Task to complete:
Your answer should hold all lines of the entries that include the word "selecting".

(Records provided begins)

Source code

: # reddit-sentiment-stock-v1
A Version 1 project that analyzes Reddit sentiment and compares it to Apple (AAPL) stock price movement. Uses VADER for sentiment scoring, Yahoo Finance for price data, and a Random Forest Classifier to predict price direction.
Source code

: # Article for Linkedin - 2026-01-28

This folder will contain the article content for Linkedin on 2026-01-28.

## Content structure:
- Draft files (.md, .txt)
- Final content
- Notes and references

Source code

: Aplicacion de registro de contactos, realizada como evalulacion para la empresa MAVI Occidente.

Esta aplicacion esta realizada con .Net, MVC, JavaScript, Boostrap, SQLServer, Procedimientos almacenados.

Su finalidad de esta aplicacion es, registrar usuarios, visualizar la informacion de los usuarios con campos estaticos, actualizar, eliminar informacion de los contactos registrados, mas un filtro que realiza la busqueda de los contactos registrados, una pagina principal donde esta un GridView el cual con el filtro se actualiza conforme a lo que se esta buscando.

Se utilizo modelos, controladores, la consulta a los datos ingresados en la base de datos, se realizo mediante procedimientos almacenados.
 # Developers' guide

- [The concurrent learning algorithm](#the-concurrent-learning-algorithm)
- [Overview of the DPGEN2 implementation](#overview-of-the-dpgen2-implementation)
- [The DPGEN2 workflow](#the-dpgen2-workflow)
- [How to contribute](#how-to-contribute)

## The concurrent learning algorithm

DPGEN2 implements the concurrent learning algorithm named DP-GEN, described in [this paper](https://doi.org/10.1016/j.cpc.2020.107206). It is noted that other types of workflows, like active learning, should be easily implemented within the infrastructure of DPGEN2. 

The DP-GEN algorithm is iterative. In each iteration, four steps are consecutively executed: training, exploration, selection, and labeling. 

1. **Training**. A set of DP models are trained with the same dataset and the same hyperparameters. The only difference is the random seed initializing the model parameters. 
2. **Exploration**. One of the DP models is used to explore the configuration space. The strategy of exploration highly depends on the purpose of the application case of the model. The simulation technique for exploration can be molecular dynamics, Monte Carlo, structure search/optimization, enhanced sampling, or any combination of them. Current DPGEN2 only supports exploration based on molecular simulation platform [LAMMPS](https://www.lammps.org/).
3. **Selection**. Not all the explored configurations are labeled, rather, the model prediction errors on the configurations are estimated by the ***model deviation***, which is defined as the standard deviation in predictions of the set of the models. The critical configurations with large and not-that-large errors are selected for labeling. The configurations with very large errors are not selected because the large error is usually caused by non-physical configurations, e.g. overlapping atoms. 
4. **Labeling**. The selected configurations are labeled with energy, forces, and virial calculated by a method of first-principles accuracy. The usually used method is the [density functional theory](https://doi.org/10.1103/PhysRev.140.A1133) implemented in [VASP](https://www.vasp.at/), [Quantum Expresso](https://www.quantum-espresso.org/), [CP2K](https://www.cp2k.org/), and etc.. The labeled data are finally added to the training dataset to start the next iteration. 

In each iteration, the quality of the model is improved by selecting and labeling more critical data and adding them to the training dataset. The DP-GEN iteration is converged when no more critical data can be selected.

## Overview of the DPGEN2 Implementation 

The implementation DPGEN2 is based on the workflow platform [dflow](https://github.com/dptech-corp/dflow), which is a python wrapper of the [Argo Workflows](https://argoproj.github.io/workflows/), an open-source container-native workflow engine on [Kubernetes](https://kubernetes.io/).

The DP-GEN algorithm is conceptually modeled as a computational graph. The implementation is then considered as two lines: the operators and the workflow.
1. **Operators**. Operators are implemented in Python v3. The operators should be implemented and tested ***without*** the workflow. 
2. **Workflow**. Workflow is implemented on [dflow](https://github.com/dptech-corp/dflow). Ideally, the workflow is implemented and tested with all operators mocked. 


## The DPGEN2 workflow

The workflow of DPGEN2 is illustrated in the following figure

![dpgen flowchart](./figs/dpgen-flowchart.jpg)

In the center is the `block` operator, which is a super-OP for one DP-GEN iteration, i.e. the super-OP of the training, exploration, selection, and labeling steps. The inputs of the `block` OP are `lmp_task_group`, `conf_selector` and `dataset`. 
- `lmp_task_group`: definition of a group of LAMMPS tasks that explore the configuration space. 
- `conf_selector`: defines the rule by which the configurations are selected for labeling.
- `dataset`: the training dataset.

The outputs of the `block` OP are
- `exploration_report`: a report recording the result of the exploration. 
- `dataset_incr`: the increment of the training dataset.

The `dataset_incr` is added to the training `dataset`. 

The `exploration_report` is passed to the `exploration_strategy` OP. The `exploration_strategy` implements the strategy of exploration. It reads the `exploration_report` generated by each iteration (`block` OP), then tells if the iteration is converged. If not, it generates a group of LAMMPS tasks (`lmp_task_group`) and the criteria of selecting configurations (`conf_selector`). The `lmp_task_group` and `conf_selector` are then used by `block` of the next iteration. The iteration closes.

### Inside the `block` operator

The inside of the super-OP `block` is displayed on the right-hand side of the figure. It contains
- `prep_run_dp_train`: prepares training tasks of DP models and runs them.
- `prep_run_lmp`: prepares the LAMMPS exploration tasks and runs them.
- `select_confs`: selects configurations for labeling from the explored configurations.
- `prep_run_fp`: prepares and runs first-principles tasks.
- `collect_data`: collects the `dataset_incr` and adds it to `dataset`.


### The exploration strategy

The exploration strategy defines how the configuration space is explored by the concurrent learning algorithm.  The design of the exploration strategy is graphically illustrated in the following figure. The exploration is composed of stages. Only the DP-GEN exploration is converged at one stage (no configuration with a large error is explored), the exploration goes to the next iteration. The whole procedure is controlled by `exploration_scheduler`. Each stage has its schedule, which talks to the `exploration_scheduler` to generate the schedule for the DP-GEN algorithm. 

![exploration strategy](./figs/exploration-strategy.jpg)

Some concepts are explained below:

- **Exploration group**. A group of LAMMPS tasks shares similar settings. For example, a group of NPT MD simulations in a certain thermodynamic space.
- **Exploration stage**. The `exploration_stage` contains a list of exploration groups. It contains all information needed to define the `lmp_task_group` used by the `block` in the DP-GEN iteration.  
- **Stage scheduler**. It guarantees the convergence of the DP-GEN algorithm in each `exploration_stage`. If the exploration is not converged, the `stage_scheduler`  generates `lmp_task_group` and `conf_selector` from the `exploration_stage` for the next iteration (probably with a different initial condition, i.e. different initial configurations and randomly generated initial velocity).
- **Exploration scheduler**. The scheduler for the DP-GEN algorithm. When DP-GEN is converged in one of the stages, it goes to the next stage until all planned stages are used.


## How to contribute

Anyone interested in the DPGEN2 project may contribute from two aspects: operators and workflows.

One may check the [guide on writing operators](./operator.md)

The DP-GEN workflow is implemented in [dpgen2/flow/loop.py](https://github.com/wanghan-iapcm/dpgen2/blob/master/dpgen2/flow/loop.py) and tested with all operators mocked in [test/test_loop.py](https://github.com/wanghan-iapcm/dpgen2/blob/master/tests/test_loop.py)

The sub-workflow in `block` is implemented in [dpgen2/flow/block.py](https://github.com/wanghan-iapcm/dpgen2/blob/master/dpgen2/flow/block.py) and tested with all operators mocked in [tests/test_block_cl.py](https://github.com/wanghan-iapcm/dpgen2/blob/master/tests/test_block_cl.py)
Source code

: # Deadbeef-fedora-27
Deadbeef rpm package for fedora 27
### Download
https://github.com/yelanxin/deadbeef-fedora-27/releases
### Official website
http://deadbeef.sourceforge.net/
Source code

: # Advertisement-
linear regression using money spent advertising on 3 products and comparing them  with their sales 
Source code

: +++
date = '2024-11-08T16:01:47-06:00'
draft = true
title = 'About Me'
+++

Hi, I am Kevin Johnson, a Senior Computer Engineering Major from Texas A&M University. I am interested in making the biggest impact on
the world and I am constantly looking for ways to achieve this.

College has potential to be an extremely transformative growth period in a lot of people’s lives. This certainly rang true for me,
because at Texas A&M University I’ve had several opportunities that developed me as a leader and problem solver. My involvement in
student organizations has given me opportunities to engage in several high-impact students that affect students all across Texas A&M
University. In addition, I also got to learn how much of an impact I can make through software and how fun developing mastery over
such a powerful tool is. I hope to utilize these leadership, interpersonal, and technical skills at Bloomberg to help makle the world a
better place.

(Records provided ends)

Answer to this task:
In each iteration, the quality of the model is improved by selecting and labeling more critical data and adding them to the training dataset. The DP-GEN iteration is converged when no more critical data can be selected.
The `exploration_report` is passed to the `exploration_strategy` OP. The `exploration_strategy` implements the strategy of exploration. It reads the `exploration_report` generated by each iteration (`block` OP), then tells if the iteration is converged. If not, it generates a group of LAMMPS tasks (`lmp_task_group`) and the criteria of selecting configurations (`conf_selector`). The `lmp_task_group` and `conf_selector` are then used by `block` of the next iteration. The iteration closes.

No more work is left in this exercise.